__WHAT IS BEING ASKED__. Exact copies of all the records are to be printed.

---------- RECORDS FOR PROCESSING

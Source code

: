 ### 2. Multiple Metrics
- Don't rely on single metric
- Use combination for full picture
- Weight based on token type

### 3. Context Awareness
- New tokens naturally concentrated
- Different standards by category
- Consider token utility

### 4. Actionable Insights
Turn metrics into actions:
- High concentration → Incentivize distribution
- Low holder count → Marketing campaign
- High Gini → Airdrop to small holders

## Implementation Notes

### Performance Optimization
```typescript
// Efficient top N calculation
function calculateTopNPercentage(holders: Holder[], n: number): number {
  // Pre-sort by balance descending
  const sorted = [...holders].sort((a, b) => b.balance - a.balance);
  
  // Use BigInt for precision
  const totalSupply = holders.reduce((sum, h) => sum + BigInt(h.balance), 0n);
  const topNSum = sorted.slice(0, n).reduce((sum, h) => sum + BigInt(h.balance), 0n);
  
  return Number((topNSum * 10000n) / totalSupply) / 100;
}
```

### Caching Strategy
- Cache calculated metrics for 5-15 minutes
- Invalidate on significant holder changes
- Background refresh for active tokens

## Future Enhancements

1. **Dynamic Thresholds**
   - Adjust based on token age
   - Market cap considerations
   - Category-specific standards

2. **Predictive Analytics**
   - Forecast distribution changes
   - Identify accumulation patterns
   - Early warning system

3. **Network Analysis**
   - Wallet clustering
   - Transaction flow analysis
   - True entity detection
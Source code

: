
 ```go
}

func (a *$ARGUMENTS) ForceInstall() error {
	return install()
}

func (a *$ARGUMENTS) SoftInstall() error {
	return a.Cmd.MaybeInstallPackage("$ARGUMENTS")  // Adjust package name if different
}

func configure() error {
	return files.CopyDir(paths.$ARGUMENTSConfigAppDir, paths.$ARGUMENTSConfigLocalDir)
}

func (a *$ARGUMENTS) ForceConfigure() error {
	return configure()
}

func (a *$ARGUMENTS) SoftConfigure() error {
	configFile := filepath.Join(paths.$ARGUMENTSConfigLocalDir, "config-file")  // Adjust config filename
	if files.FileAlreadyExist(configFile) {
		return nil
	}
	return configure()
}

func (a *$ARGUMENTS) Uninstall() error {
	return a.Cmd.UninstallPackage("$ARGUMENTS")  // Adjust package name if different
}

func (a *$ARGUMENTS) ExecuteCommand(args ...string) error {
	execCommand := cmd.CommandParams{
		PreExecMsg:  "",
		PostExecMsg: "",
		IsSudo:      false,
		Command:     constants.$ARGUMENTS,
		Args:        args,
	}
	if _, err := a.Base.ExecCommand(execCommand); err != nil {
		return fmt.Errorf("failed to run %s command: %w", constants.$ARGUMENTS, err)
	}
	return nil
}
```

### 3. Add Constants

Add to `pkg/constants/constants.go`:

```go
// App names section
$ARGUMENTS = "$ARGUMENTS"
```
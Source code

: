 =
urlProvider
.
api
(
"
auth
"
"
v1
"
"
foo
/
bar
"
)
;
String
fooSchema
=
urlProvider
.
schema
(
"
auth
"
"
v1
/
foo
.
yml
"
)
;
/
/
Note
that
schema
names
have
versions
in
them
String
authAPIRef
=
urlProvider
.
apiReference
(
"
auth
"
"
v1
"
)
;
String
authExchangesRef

--------------------

__SOLUTION__.
Source code

: ### 2. Multiple Metrics
- Don't rely on single metric
- Use combination for full picture
- Weight based on token type

### 3. Context Awareness
- New tokens naturally concentrated
- Different standards by category
- Consider token utility

### 4. Actionable Insights
Turn metrics into actions:
- High concentration → Incentivize distribution
- Low holder count → Marketing campaign
- High Gini → Airdrop to small holders

## Implementation Notes

### Performance Optimization
```typescript
// Efficient top N calculation
function calculateTopNPercentage(holders: Holder[], n: number): number {
  // Pre-sort by balance descending
  const sorted = [...holders].sort((a, b) => b.balance - a.balance);
  
  // Use BigInt for precision
  const totalSupply = holders.reduce((sum, h) => sum + BigInt(h.balance), 0n);
  const topNSum = sorted.slice(0, n).reduce((sum, h) => sum + BigInt(h.balance), 0n);
  
  return Number((topNSum * 10000n) / totalSupply) / 100;
}
```

### Caching Strategy
- Cache calculated metrics for 5-15 minutes
- Invalidate on significant holder changes
- Background refresh for active tokens

## Future Enhancements

1. **Dynamic Thresholds**
   - Adjust based on token age
   - Market cap considerations
   - Category-specific standards

2. **Predictive Analytics**
   - Forecast distribution changes
   - Identify accumulation patterns
   - Early warning system

3. **Network Analysis**
   - Wallet clustering
   - Transaction flow analysis
   - True entity detection
Source code

:
 ```go
}

func (a *$ARGUMENTS) ForceInstall() error {
	return install()
}

func (a *$ARGUMENTS) SoftInstall() error {
	return a.Cmd.MaybeInstallPackage("$ARGUMENTS")  // Adjust package name if different
}

func configure() error {
	return files.CopyDir(paths.$ARGUMENTSConfigAppDir, paths.$ARGUMENTSConfigLocalDir)
}

func (a *$ARGUMENTS) ForceConfigure() error {
	return configure()
}

func (a *$ARGUMENTS) SoftConfigure() error {
	configFile := filepath.Join(paths.$ARGUMENTSConfigLocalDir, "config-file")  // Adjust config filename
	if files.FileAlreadyExist(configFile) {
		return nil
	}
	return configure()
}

func (a *$ARGUMENTS) Uninstall() error {
	return a.Cmd.UninstallPackage("$ARGUMENTS")  // Adjust package name if different
}

func (a *$ARGUMENTS) ExecuteCommand(args ...string) error {
	execCommand := cmd.CommandParams{
		PreExecMsg:  "",
		PostExecMsg: "",
		IsSudo:      false,
		Command:     constants.$ARGUMENTS,
		Args:        args,
	}
	if _, err := a.Base.ExecCommand(execCommand); err != nil {
		return fmt.Errorf("failed to run %s command: %w", constants.$ARGUMENTS, err)
	}
	return nil
}
```

### 3. Add Constants

Add to `pkg/constants/constants.go`:

```go
// App names section
$ARGUMENTS = "$ARGUMENTS"
```
Source code

: =
urlProvider
.
api
(
"
auth
"
"
v1
"
"
foo
/
bar
"
)
;
String
fooSchema
=
urlProvider
.
schema
(
"
auth
"
"
v1
/
foo
.
yml
"
)
;
/
/
Note
that
schema
names
have
versions
in
them
String
authAPIRef
=
urlProvider
.
apiReference
(
"
auth
"
"
v1
"
)
;
String
authExchangesRef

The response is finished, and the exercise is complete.